JF Ptak Science Books Post 2075 History of Holes series
While grazing through the 1859 volumes of the Comptes Rendus1, looking around for anything having anything to do with Mr. Darwin and his Big Book published later in this year (on 24 November), I got a little lost as usual, and was digging around the early months, and came upon the drawing above. Mostly I was attracted to it for the holes, as there is a longish thread/series on this blog devoted to the History of Holes, and though at first blush that it might actually be a Runic something, or Islander counting stick. When I actually started to read the article it was none other than the recording strip for telegraphy, devised by Charles Wheatstone (1802-1875), famous for his Wheatstone bridge and for his experimental determination of the speed of electricity2). Now the recorder part of this was not on the receiving end, but rather on the sending--Wheatstone devised a way of recording the strokes of a telegrapher's key and translating them into two rows of holes; the message was recorded on the strip of paper and then fed into a machine that would do the keywork, using the punched paper tape to control the transmitter--it turns out to have been a significantly faster method than by simply having messages struck by human operators, which was abig deal at the time because of the expense of sending telegraphic messages, reaching speeds of 130 wpm early on (and then 300-400 wpm later on a good circuit)3.
Holes made appearances in earlier recording telegraphs, the first going back as far as the beginning of electromagnetic telegraphy goes, with Morse and Vail in 1837--but here we had this fine example, from the excellent Wheatstone, and so I'll stay with that.
Notes:
1. The Scientific Papers of Charles Wheatstone, full text [in French] here.
2. His results were excellent though early-on the speed was slightly greater than what we know know to be the speed of light. His 1834 experiment is found here, along with an illustration of the revolving mirror Wheatstone used, an idea which would find more use in the next decade in the determination of the speed of light experiments.
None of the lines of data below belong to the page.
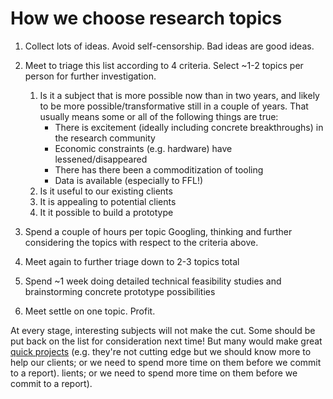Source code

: # How we choose research topics

1. Collect lots of ideas. Avoid self-censorship. Bad ideas are good ideas.

2. Meet to triage this list according to 4 criteria. Select ~1-2 topics per
   person for further investigation.

    1. Is it a subject that is more possible now than in two years, and likely
       to be more possible/transformative still in a couple of years. That
       usually means some or all of the following things are true:
        - There is excitement (ideally including concrete breakthroughs) in the
          research community
        - Economic constraints (e.g. hardware) have lessened/disappeared
        - There has there been a commoditization of tooling
        - Data is available (especially to FFL!)
    2. Is it useful to our existing clients
    3. It is appealing to potential clients
    4. It it possible to build a prototype

3. Spend a couple of hours per topic Googling, thinking and further considering
   the topics with respect to the criteria above.

4. Meet again to further triage down to 2-3 topics total

5. Spend ~1 week doing detailed technical feasibility studies and brainstorming
   concrete prototype possibilities

6. Meet settle on one topic. Profit.

At every stage, interesting subjects will not make the cut. Some should be put
back on the list for consideration next time! But many would make great [quick
projects](quick_projects.md) (e.g. they're not cutting edge but we should know
more to help our clients; or we need to spend more time on them before we
commit to a report). lients; or we need to spend more time on them before we
commit to a report).
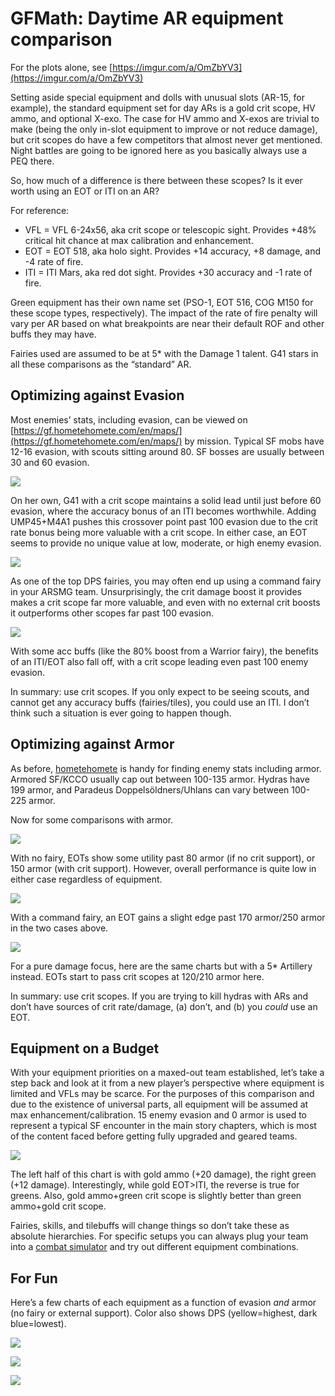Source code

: # GFMath: Daytime AR equipment comparison

For the plots alone, see [https://imgur.com/a/OmZbYV3](https://imgur.com/a/OmZbYV3)

Setting aside special equipment and dolls with unusual slots (AR-15, for example), the standard equipment set for day ARs is a gold crit scope, HV ammo, and optional X-exo. The case for HV ammo and X-exos are trivial to make (being the only in-slot equipment to improve or not reduce damage), but crit scopes do have a few competitors that almost never get mentioned. Night battles are going to be ignored here as you basically always use a PEQ there.

So, how much of a difference is there between these scopes? Is it ever worth using an EOT or ITI on an AR?

For reference:

* VFL = VFL 6-24x56, aka crit scope or telescopic sight. Provides +48% critical hit chance at max calibration and enhancement.
* EOT = EOT 518, aka holo sight. Provides +14 accuracy, +8 damage, and -4 rate of fire.
* ITI = ITI Mars, aka red dot sight. Provides +30 accuracy and -1 rate of fire.

Green equipment has their own name set (PSO-1, EOT 516, COG M150 for these scope types, respectively). The impact of the rate of fire penalty will vary per AR based on what breakpoints are near their default ROF and other buffs they may have.

Fairies used are assumed to be at 5* with the Damage 1 talent. G41 stars in all these comparisons as the “standard” AR.

## Optimizing against Evasion

Most enemies’ stats, including evasion, can be viewed on [https://gf.hometehomete.com/en/maps/](https://gf.hometehomete.com/en/maps/) by mission. Typical SF mobs have 12-16 evasion, with scouts sitting around 80. SF bosses are usually between 30 and 60 evasion.

![](https://i.imgur.com/MwTr15t.png)

On her own, G41 with a crit scope maintains a solid lead until just before 60 evasion, where the accuracy bonus of an ITI becomes worthwhile. Adding UMP45+M4A1 pushes this crossover point past 100 evasion due to the crit rate bonus being more valuable with a crit scope. In either case, an EOT seems to provide no unique value at low, moderate, or high enemy evasion.

![](https://i.imgur.com/81pkaOs.png)

As one of the top DPS fairies, you may often end up using a command fairy in your ARSMG team. Unsurprisingly, the crit damage boost it provides makes a crit scope far more valuable, and even with no external crit boosts it outperforms other scopes far past 100 evasion.

![](https://i.imgur.com/zCM2KKh.png)

With some acc buffs (like the 80% boost from a Warrior fairy), the benefits of an ITI/EOT also fall off, with a crit scope leading even past 100 enemy evasion.

In summary: use crit scopes. If you only expect to be seeing scouts, and cannot get any accuracy buffs (fairies/tiles), you could use an ITI. I don’t think such a situation is ever going to happen though.

## Optimizing against Armor

As before, [hometehomete](https://gf.hometehomete.com/en/maps/) is handy for finding enemy stats including armor. Armored SF/KCCO usually cap out between 100-135 armor. Hydras have 199 armor, and Paradeus Doppelsöldners/Uhlans can vary between 100-225 armor.

Now for some comparisons with armor.

![](https://i.imgur.com/d7PpQS2.png)

With no fairy, EOTs show some utility past 80 armor (if no crit support), or 150 armor (with crit support). However, overall performance is quite low in either case regardless of equipment.

![](https://i.imgur.com/bz1n6KY.png)

With a command fairy, an EOT gains a slight edge past 170 armor/250 armor in the two cases above.

![](https://i.imgur.com/hMTYcJC.png)

For a pure damage focus, here are the same charts but with a 5* Artillery instead. EOTs start to pass crit scopes at 120/210 armor here.

In summary: use crit scopes. If you are trying to kill hydras with ARs and don’t have sources of crit rate/damage, (a) don’t, and (b) you *could* use an EOT.

## Equipment on a Budget

With your equipment priorities on a maxed-out team established, let’s take a step back and look at it from a new player’s perspective where equipment is limited and VFLs may be scarce. For the purposes of this comparison and due to the existence of universal parts, all equipment will be assumed at max enhancement/calibration. 15 enemy evasion and 0 armor is used to represent a typical SF encounter in the main story chapters, which is most of the content faced before getting fully upgraded and geared teams.

![](https://i.imgur.com/HIWiWJh.png)

The left half of this chart is with gold ammo (+20 damage), the right green (+12 damage). Interestingly, while gold EOT>ITI, the reverse is true for greens. Also, gold ammo+green crit scope is slightly better than green ammo+gold crit scope.

Fairies, skills, and tilebuffs will change things so don’t take these as absolute hierarchies. For specific setups you can always plug your team into a [combat simulator](https://gfl.matsuda.tips/combatsim/) and try out different equipment combinations.

## For Fun

Here’s a few charts of each equipment as a function of evasion *and* armor (no fairy or external support). Color also shows DPS (yellow=highest, dark blue=lowest).

![](https://i.imgur.com/w3SmjuB.png)

![](https://i.imgur.com/fXiL5tl.png)

![](https://i.imgur.com/HpXQlSU.png)

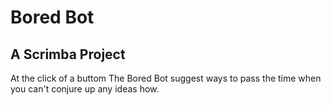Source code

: # Bored Bot

## A Scrimba Project

At the click of a buttom The Bored Bot suggest ways to pass the time when you can't conjure up any ideas how.
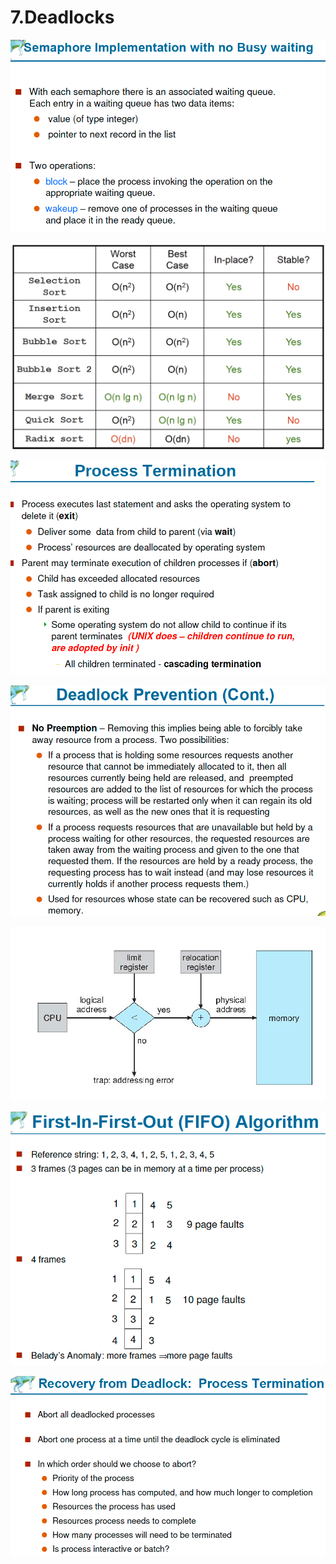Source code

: # 7.Deadlocks

![](../.gitbook/assets/image%20%28128%29.png)

![](../.gitbook/assets/image%20%28127%29.png)

![](../.gitbook/assets/image%20%28137%29.png)

![](../.gitbook/assets/image%20%2837%29.png)

![](../.gitbook/assets/image%20%28121%29.png)

![](../.gitbook/assets/image%20%28152%29.png)

![](../.gitbook/assets/image%20%281%29.png)

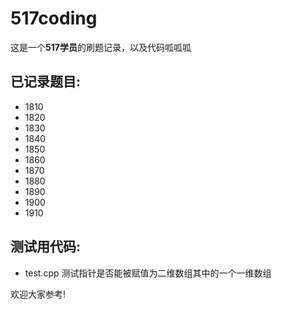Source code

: # 517coding

这是一个**517学员**的刷题记录，以及代码呱呱呱<br>
## 已记录题目:<br>
- 1810
- 1820
- 1830
- 1840
- 1850
- 1860
- 1870
- 1880
- 1890
- 1900
- 1910

## 测试用代码:<br>
- test.cpp 测试指针是否能被赋值为二维数组其中的一个一维数组

欢迎大家参考!
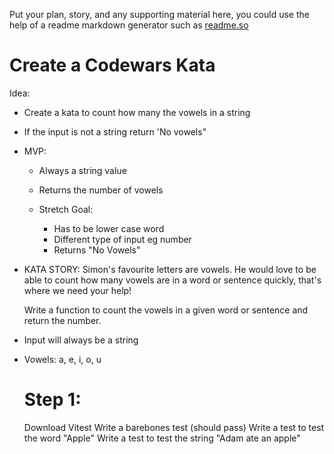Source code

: Put your plan, story, and any supporting material here, you could use the help of a readme markdown generator such as [readme.so](https://readme.so/)

# Create a Codewars Kata

Idea:

- Create a kata to count how many the vowels in a string
- If the input is not a string return 'No vowels"

- MVP:

  - Always a string value
  - Returns the number of vowels

  - Stretch Goal:
    - Has to be lower case word
    - Different type of input eg number
    - Returns "No Vowels"

- KATA STORY:
  Simon's favourite letters are vowels. He would love to be able to count how many vowels are in a word or sentence quickly, that's where we need your help!

  Write a function to count the vowels in a given word or sentence and return the number.

- Input will always be a string
- Vowels: a, e, i, o, u

  # Step 1:

  Download Vitest
  Write a barebones test (should pass)
  Write a test to test the word "Apple"
  Write a test to test the string "Adam ate an apple"
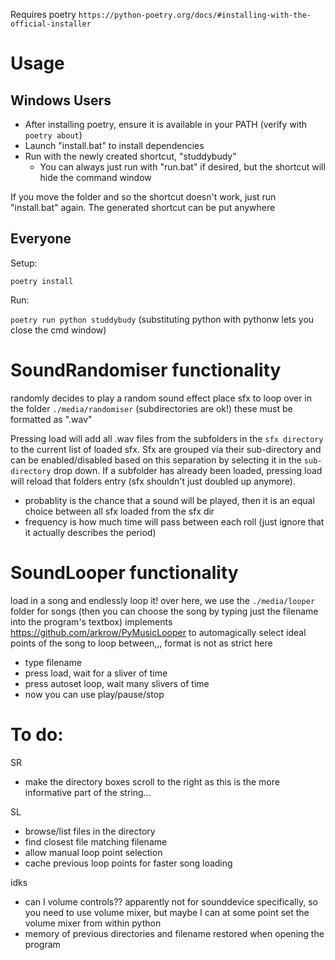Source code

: Requires poetry `https://python-poetry.org/docs/#installing-with-the-official-installer`

# Usage

## Windows Users

* After installing poetry, ensure it is available in your PATH (verify with `poetry about`)
* Launch "install.bat" to install dependencies
* Run with the newly created shortcut, "studdybudy" 
  * You can always just run with "run.bat" if desired, but the shortcut will hide the command window

If you move the folder and so the shortcut doesn't work, just run "install.bat" again.
The generated shortcut can be put anywhere

## Everyone

Setup:

`poetry install`

Run:

`poetry run python studdybudy` (substituting python with pythonw lets you close the cmd window)

# SoundRandomiser functionality
randomly decides to play a random sound effect
place sfx to loop over in the folder `./media/randomiser` (subdirectories are ok!)
these must be formatted as ".wav"

Pressing load will add all .wav files from the subfolders in the `sfx directory` to the current list of loaded sfx. Sfx are grouped via their sub-directory and can be enabled/disabled based on this separation by selecting it in the `sub-directory` drop down. If a subfolder has already been loaded, pressing load will reload that folders entry (sfx shouldn't just doubled up anymore).

* probablity is the chance that a sound will be played, then it is an equal choice between all sfx loaded from the sfx dir
* frequency is how much time will pass between each roll (just ignore that it actually describes the period)

# SoundLooper functionality
load in a song and endlessly loop it!
over here, we use the `./media/looper` folder for songs (then you can choose the song by typing just the filename into the program's textbox)
implements https://github.com/arkrow/PyMusicLooper to automagically select ideal points of the song to loop between,,,
format is not as strict here

* type filename
* press load, wait for a sliver of time
* press autoset loop, wait many slivers of time
* now you can use play/pause/stop

# To do:
SR
* make the directory boxes scroll to the right as this is the more informative part of the string...

SL
* browse/list files in the directory
* find closest file matching filename
* allow manual loop point selection
* cache previous loop points for faster song loading

idks
* can I volume controls?? apparently not for sounddevice specifically, so you need to use volume mixer, but maybe I can at some point set the volume mixer from within python
* memory of previous directories and filename restored when opening the program
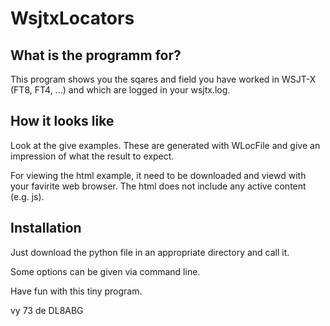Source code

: # WsjtxLocators

## What is the programm for?
This program shows you the sqares and field you have worked in WSJT-X (FT8, FT4, ...) and which are logged in your wsjtx.log.

## How it looks like
Look at the give examples. These are generated with WLocFile and give an impression of what the result to expect.

For viewing the html example, it need to be downloaded and viewd with your favirite web browser. The html does not include any active content (e.g. js).

## Installation
Just download the python file in an appropriate directory and call it.

Some options can be given via command line.




Have fun with this tiny program.

 vy 73 de DL8ABG

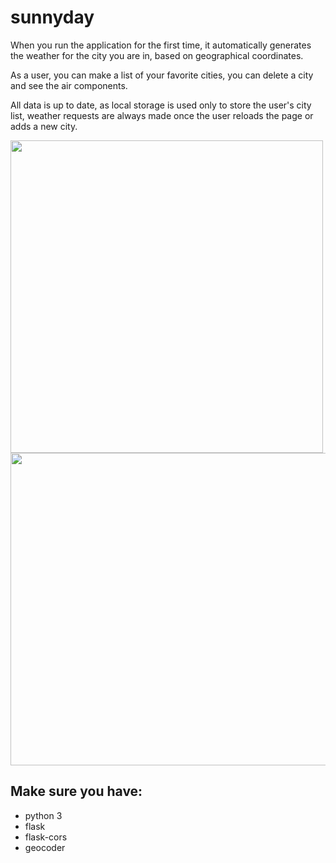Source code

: # sunnyday

When you run the application for the first time, it automatically generates the weather for the city you are in, based on geographical coordinates.
<p>As a user, you can make a list of your favorite cities, you can delete a city and see the air components. </p>
<p>All data is up to date, as local storage is used only to store the user's city list, weather requests are always made once the user reloads the page or adds a new city.</p>

<img src="https://user-images.githubusercontent.com/48128844/114303307-11f6d500-9ad6-11eb-8bb2-6e41fa71a8c5.png" width="500" height="500">
<img src="https://user-images.githubusercontent.com/48128844/114303366-77e35c80-9ad6-11eb-9461-369cdf46625e.png" width="700" height="500">

## Make sure you have:
* python 3
* flask
* flask-cors
* geocoder
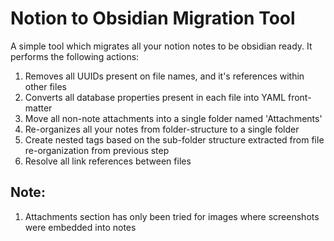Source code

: # Notion to Obsidian Migration Tool

A simple tool which migrates all your notion notes to be obsidian ready.
It performs the following actions:

1. Removes all UUIDs present on file names, and it's references within other files
2. Converts all database properties present in each file into YAML front-matter
3. Move all non-note attachments into a single folder named 'Attachments'
4. Re-organizes all your notes from folder-structure to a single folder
5. Create nested tags based on the sub-folder structure extracted from file re-organization from previous step
6. Resolve all link references between files

## Note:

1. Attachments section has only been tried for images where screenshots were embedded into notes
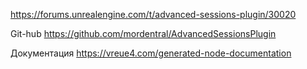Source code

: https://forums.unrealengine.com/t/advanced-sessions-plugin/30020

Git-hub https://github.com/mordentral/AdvancedSessionsPlugin

Документация https://vreue4.com/generated-node-documentation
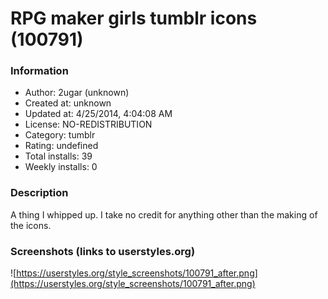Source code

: # RPG maker girls tumblr icons (100791)

### Information
- Author: 2ugar (unknown)
- Created at: unknown
- Updated at: 4/25/2014, 4:04:08 AM
- License: NO-REDISTRIBUTION
- Category: tumblr
- Rating: undefined
- Total installs: 39
- Weekly installs: 0


### Description
A thing I whipped up. I take no credit for anything other than the making of the icons.


### Screenshots (links to userstyles.org)
![https://userstyles.org/style_screenshots/100791_after.png](https://userstyles.org/style_screenshots/100791_after.png)


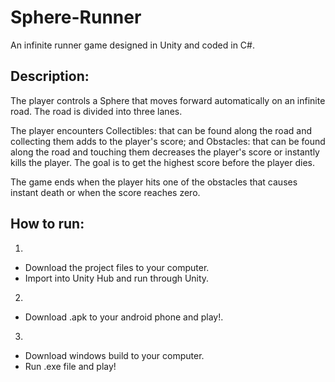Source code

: # Sphere-Runner
An infinite runner game designed in Unity and coded in C#.

## Description:

The player controls a Sphere that moves forward automatically on an infinite road. The road is divided into three lanes. 

The player encounters Collectibles: that can be found along the road and collecting them adds to the player's score; and Obstacles: that can be found along the road and touching them decreases the player's score or instantly kills the player. The goal is to get the highest score before the player dies. 

The game ends when the player hits one of the obstacles that causes instant death or when the score reaches zero.

## How to run:
1.
  - Download the project files to your computer.
  - Import into Unity Hub and run through Unity.
2.
  - Download .apk to your android phone and play!.
3.
  - Download windows build to your computer.
  - Run .exe file and play!
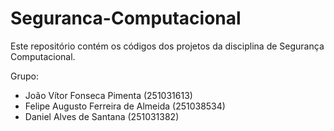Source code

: # Seguranca-Computacional
Este repositório contém os códigos dos projetos da disciplina de Segurança Computacional.

Grupo:
- João Vítor Fonseca Pimenta (251031613)
- Felipe Augusto Ferreira de Almeida (251038534)
- Daniel Alves de Santana (251031382)
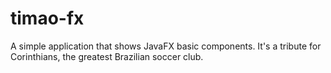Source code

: timao-fx
========

A simple application that shows JavaFX basic components. It's a tribute for Corinthians, the greatest Brazilian soccer club.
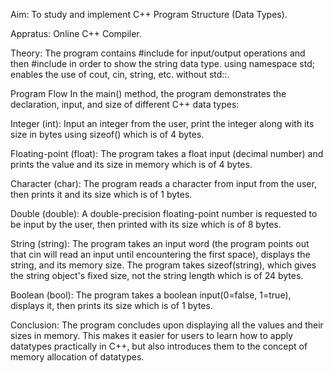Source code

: Aim: To study and implement C++ Program Structure (Data Types).

Appratus: Online C++ Compiler.

Theory: The program contains #include for input/output operations and then #include in order to show the string data type. using namespace std; enables the use of cout, cin, string, etc. without std::.

Program Flow In the main() method, the program demonstrates the declaration, input, and size of different C++ data types:

Integer (int):
Input an integer from the user, print the integer along with its size in bytes using sizeof() which is of 4 bytes.

Floating-point (float):
The program takes a float input (decimal number) and prints the value and its size in memory which is of 4 bytes.

Character (char):
The program reads a character from input from the user, then prints it and its size which is of 1 bytes.

Double (double):
A double-precision floating-point number is requested to be input by the user, then printed with its size which is of 8 bytes.

String (string):
The program takes an input word (the program points out that cin will read an input until encountering the first space), displays the string, and its memory size. The program takes sizeof(string), which gives the string object's fixed size, not the string length which is of 24 bytes.

Boolean (bool):
The program takes a boolean input(0=false, 1=true), displays it, then prints its size which is of 1 bytes.

Conclusion: The program concludes upon displaying all the values and their sizes in memory. This makes it easier for users to learn how to apply datatypes practically in C++, but also introduces them to the concept of memory allocation of datatypes.
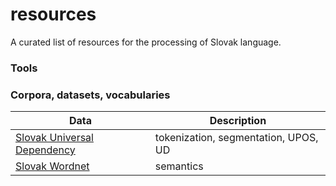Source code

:# resources
A curated list of resources for the processing of Slovak language.

### Tools

### Corpora, datasets, vocabularies

| Data | Description |
|------|-------------|
| [Slovak Universal Dependency](https://github.com/UniversalDependencies/UD_Slovak-SNK) | tokenization, segmentation, UPOS, UD |
| [Slovak Wordnet](https://korpus.sk/WordNet.html) | semantics |

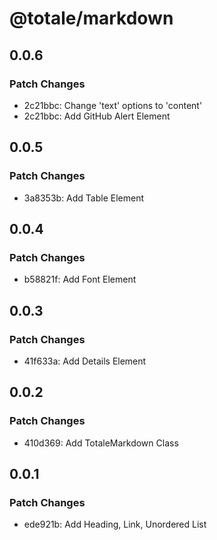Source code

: # @totale/markdown

## 0.0.6

### Patch Changes

- 2c21bbc: Change 'text' options to 'content'
- 2c21bbc: Add GitHub Alert Element

## 0.0.5

### Patch Changes

- 3a8353b: Add Table Element

## 0.0.4

### Patch Changes

- b58821f: Add Font Element

## 0.0.3

### Patch Changes

- 41f633a: Add Details Element

## 0.0.2

### Patch Changes

- 410d369: Add TotaleMarkdown Class

## 0.0.1

### Patch Changes

- ede921b: Add Heading, Link, Unordered List
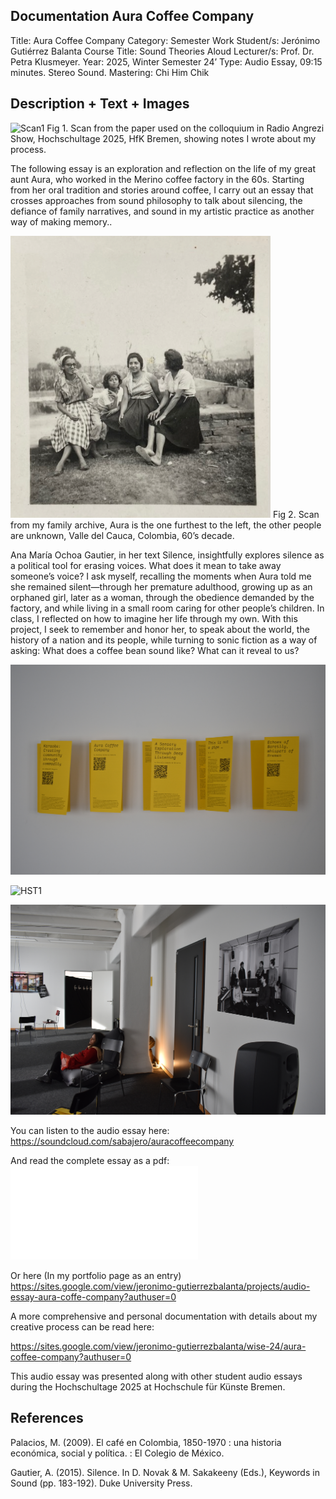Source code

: ## Documentation Aura Coffee Company

Title: Aura Coffee Company
Category: Semester Work
Student/s: Jerónimo Gutiérrez Balanta
Course Title: Sound Theories Aloud
Lecturer/s: Prof. Dr. Petra Klusmeyer.
Year: 2025, Winter Semester 24’
Type: Audio Essay, 09:15 minutes. Stereo Sound. Mastering: Chi Him Chik

## Description + Text + Images

![Scan1](scan_printed_essay_1.jpg)  Fig 1. Scan from the paper used on the colloquium in Radio Angrezi Show, Hochschultage 2025, HfK Bremen, showing notes I wrote about my process.

The following essay is an exploration and reflection on the life of my great aunt Aura, who worked in the Merino coffee factory in the 60s. Starting from her oral tradition and stories around coffee, I carry out an essay that crosses approaches from sound philosophy to talk about silencing, the defiance of family narratives, and sound in my artistic practice as another way of making memory.. 

![Aura Portrait](photo_aura_sisters.png) Fig 2. Scan from my family archive, Aura is the one furthest to the left, the other people are unknown, Valle del Cauca, Colombia, 60’s decade.

Ana María Ochoa Gautier, in her text Silence, insightfully explores silence as a political tool for erasing voices. What does it mean to take away someone’s voice? I ask myself, recalling the moments when Aura told me she remained silent—through her premature adulthood, growing up as an orphaned girl, later as a woman, through the obedience demanded by the factory, and while living in a small room caring for other people’s children. In class, I reflected on how to imagine her life through my own. With this project, I seek to remember and honor her, to speak about the world, the history of a nation and its people, while turning to sonic fiction as a way of asking: What does a coffee bean sound like? What can it reveal to us?

![HST](HST_25_06.JPG)

![HST1](HST_25_00.JPG)

![HST2](HST_25_05.JPG)

You can listen to the audio essay here: https://soundcloud.com/sabajero/auracoffeecompany

And read the complete essay as a pdf: ![Essay PDF](essay_pdf_aura_coffee_company.pdf)

Or here (In my portfolio page as an entry) https://sites.google.com/view/jeronimo-gutierrezbalanta/projects/audio-essay-aura-coffe-company?authuser=0

A more comprehensive and personal documentation with details about my creative process can be read here:

https://sites.google.com/view/jeronimo-gutierrezbalanta/wise-24/aura-coffee-company?authuser=0 


This audio essay was presented along with other student audio essays during the Hochschultage 2025 at Hochschule für Künste Bremen.

## References

Palacios, M. (2009). El café en Colombia, 1850-1970 : una historia económica, social y política. : El Colegio de México.

Gautier, A. (2015). Silence. In D. Novak & M. Sakakeeny (Eds.), Keywords in Sound (pp. 183-192). Duke University Press.
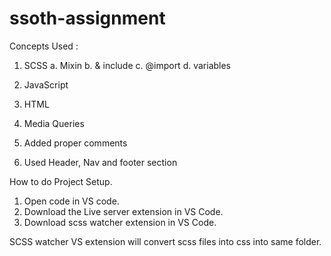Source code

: # ssoth-assignment

Concepts Used :

1. SCSS
  a. Mixin
  b. & include
  c. @import
  d. variables
  
2. JavaScript 
3. HTML 
4. Media Queries 
5. Added proper comments
6. Used Header, Nav and footer section


How to do Project Setup.
1. Open code in VS code.
2. Download the Live server extension in VS Code.
3. Download scss watcher extension in VS Code.

SCSS watcher VS extension will convert scss files into css into same folder.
3. "The system consisted of a perforator, transmitter and receiver. Holes side by side sent a dot, and staggered holes sent a dash. Polarized pulses were used, two of opposite polarity for each dot or dash, received by a sensitive polarized relay. The receiver was essentially a sensitive Morse register that inked a tape, which was later transcribed in the usual fashion. Wheatstone's automatic transmitter was used on the busy lines of the Electric and International Telegraph Company between London and Manchester, Glasgow, Edinburgh and Newcastle. The Wheatstone was very convenient for sending the news, since only one tape had to be made for transmission of the same news to numerous offices."--from this lovely site, here, by Dr James B. Calvert, Associate Professor Emeritus of Engineering, University of Denver: The Electromagnetic Telegraph, a technical history of the 19th-century electromagnetic telegraph, with special reference to the origin and variey of the alphabets, or codes, that were used.